### WHAT IS BEING ASKED
Across the records that follow, give the number of lines containing the word "Icons" and nothing else.

/---

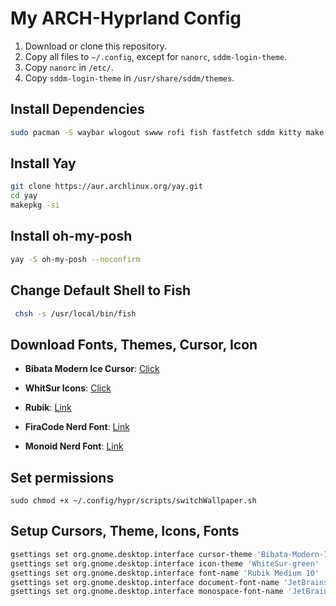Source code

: # My ARCH-Hyprland Config

1. Download or clone this repository.
2. Copy all files to `~/.config`, except for `nanorc`, `sddm-login-theme`.
3. Copy `nanorc` in `/etc/`.
4. Copy `sddm-login-theme` in `/usr/share/sddm/themes`.

## Install Dependencies

```bash
sudo pacman -S waybar wlogout swww rofi fish fastfetch sddm kitty make cmake base-devel git nano python-pyquery --needed
```

## Install Yay

```bash
git clone https://aur.archlinux.org/yay.git
cd yay
makepkg -si
```

## Install oh-my-posh

```bash
yay -S oh-my-posh --noconfirm
```

## Change Default Shell to Fish

```bash
 chsh -s /usr/local/bin/fish
```

## Download Fonts, Themes, Cursor, Icon

- **Bibata Modern Ice Cursor**: [Click](https://github.com/ful1e5/Bibata_Cursor)
- **WhitSur Icons**: [Click](https://github.com/vinceliuice/WhiteSur-icon-theme)

- **Rubik**: [Link](https://fonts.google.com/selection?query=rubik)
- **FiraCode Nerd Font**: [Link](https://github.com/ryanoasis/nerd-fonts/releases/download/v3.4.0/FiraCode.zip)
- **Monoid Nerd Font**: [Link](https://github.com/ryanoasis/nerd-fonts/releases/download/v3.4.0/Monoid.zip)

## Set permissions

```
sudo chmod +x ~/.config/hypr/scripts/switchWallpaper.sh
```

## Setup Cursors, Theme, Icons, Fonts

```bash
gsettings set org.gnome.desktop.interface cursor-theme 'Bibata-Modern-Ice'
gsettings set org.gnome.desktop.interface icon-theme 'WhiteSur-green'
gsettings set org.gnome.desktop.interface font-name 'Rubik Medium 10'
gsettings set org.gnome.desktop.interface document-font-name 'JetBrains Mono 10'
gsettings set org.gnome.desktop.interface monospace-font-name 'JetBrains Mono 10'
```
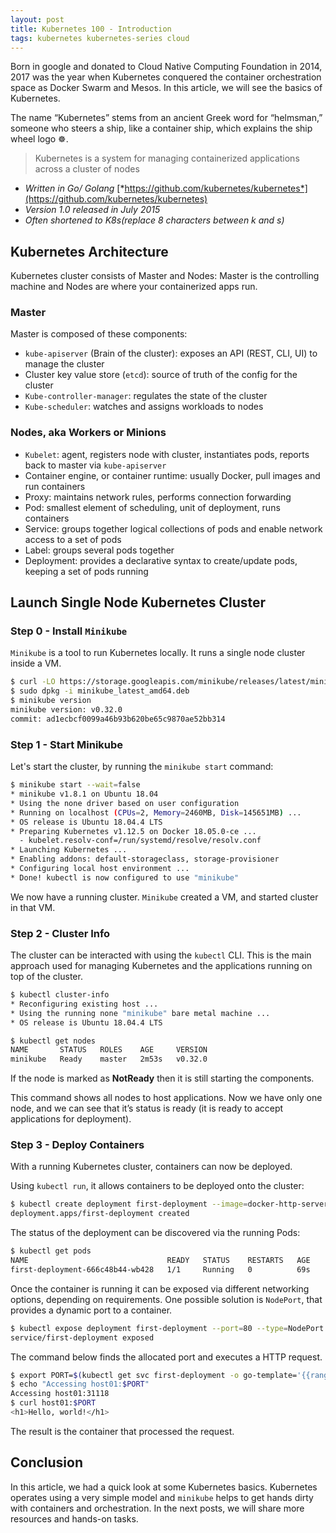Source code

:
 ```yaml
---
layout: post
title: Kubernetes 100 - Introduction
tags: kubernetes kubernetes-series cloud
---
```


Born in google and donated to Cloud Native Computing Foundation in 2014, 2017 was the year when Kubernetes conquered the container orchestration space as Docker Swarm and Mesos. In this article, we will see the basics of Kubernetes.

The name “Kubernetes” stems from an ancient Greek word for “helmsman,” someone who steers a ship, like a container ship, which explains the ship wheel logo &#9784;.

> Kubernetes is a system for managing containerized applications across a cluster of nodes

- *Written in Go/ Golang* [*https://github.com/kubernetes/kubernetes*](https://github.com/kubernetes/kubernetes)
- *Version 1.0 released in July 2015*
- *Often shortened to K8s(replace 8 characters between k and s)*

## Kubernetes Architecture

Kubernetes cluster consists of Master and Nodes: Master is the controlling machine and Nodes are where your containerized apps run.

### Master

Master is composed of these components:

- `kube-apiserver` (Brain of the cluster): exposes an API (REST, CLI, UI) to manage the cluster
- Cluster key value store (`etcd`): source of truth of the config for the cluster
- `Kube-controller-manager`: regulates the state of the cluster
- `Kube-scheduler`: watches and assigns workloads to nodes

### Nodes, aka Workers or Minions

- `Kubelet`: agent, registers node with cluster, instantiates pods, reports back to master via `kube-apiserver`
- Container engine, or container runtime: usually Docker, pull images and run containers
- Proxy: maintains network rules, performs connection forwarding
- Pod: smallest element of scheduling, unit of deployment, runs containers
- Service: groups together logical collections of pods and enable network access to a set of pods 
- Label: groups several pods together
- Deployment: provides a declarative syntax to create/update pods, keeping a set of pods running

## Launch Single Node Kubernetes Cluster

### Step 0 - Install `Minikube`

`Minikube` is a tool to run Kubernetes locally. It runs a single node cluster inside a VM.

```sh
$ curl -LO https://storage.googleapis.com/minikube/releases/latest/minikube_latest_amd64.deb
$ sudo dpkg -i minikube_latest_amd64.deb
$ minikube version
minikube version: v0.32.0
commit: ad1ecbcf0099a46b93b620be65c9870ae52bb314
```

### Step 1 - Start Minikube

Let's start the cluster, by running the `minikube start` command:

```sh
$ minikube start --wait=false
* minikube v1.8.1 on Ubuntu 18.04
* Using the none driver based on user configuration
* Running on localhost (CPUs=2, Memory=2460MB, Disk=145651MB) ...
* OS release is Ubuntu 18.04.4 LTS
* Preparing Kubernetes v1.12.5 on Docker 18.05.0-ce ...
  - kubelet.resolv-conf=/run/systemd/resolve/resolv.conf
* Launching Kubernetes ...
* Enabling addons: default-storageclass, storage-provisioner
* Configuring local host environment ...
* Done! kubectl is now configured to use "minikube"
```

We now have a running cluster. `Minikube` created a VM, and started cluster in that VM.

### Step 2 - Cluster Info

The cluster can be interacted with using the `kubectl` CLI. This is the main approach used for managing Kubernetes and the applications running on top of the cluster.

```sh
$ kubectl cluster-info
* Reconfiguring existing host ...
* Using the running none "minikube" bare metal machine ...
* OS release is Ubuntu 18.04.4 LTS
```

```sh
$ kubectl get nodes
NAME       STATUS   ROLES    AGE     VERSION
minikube   Ready    master   2m53s   v0.32.0
```

If the node is marked as **NotReady** then it is still starting the components.

This command shows all nodes to host applications. Now we have only one node, and we can see that it’s status is ready (it is ready to accept applications for deployment).

### Step 3 - Deploy Containers

With a running Kubernetes cluster, containers can now be deployed.

Using `kubectl run`, it allows containers to be deployed onto the cluster:

```sh
$ kubectl create deployment first-deployment --image=docker-http-server
deployment.apps/first-deployment created
```

The status of the deployment can be discovered via the running Pods:

```sh
$ kubectl get pods
NAME                               READY   STATUS    RESTARTS   AGE
first-deployment-666c48b44-wb428   1/1     Running   0          69s
```

Once the container is running it can be exposed via different networking options, depending on requirements. One possible solution is `NodePort`, that provides a dynamic port to a container.

```sh
$ kubectl expose deployment first-deployment --port=80 --type=NodePort
service/first-deployment exposed
```

The command below finds the allocated port and executes a HTTP request.

```sh
$ export PORT=$(kubectl get svc first-deployment -o go-template='{{range.spec.ports}}{{if .nodePort}}{{.nodePort}}{{"\n"}}{{end}}{{end}}')
$ echo "Accessing host01:$PORT"
Accessing host01:31118
$ curl host01:$PORT
<h1>Hello, world!</h1>
```

The result is the container that processed the request.

## Conclusion

In this article, we had a quick look at some Kubernetes basics. Kubernetes operates using a very simple model and `minikube` helps to get hands dirty with containers and orchestration. In the next posts, we will share more resources and hands-on tasks.
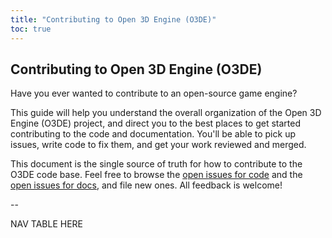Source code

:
 ```yaml
---
title: "Contributing to Open 3D Engine (O3DE)"
toc: true
---
```


## Contributing to Open 3D Engine (O3DE)

Have you ever wanted to contribute to an open-source game engine?

This guide will help you understand the overall organization of the Open 3D Engine (O3DE) project, and direct you to the best places to get started contributing to the code and documentation. You'll
be able to pick up issues, write code to fix them, and get your work reviewed
and merged.

This document is the single source of truth for how to contribute to the O3DE code
base. Feel free to browse the [open issues for code]() and the [open issues for docs](), and file new ones. All feedback
is welcome!

--

NAV TABLE HERE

\---

### RESULT
2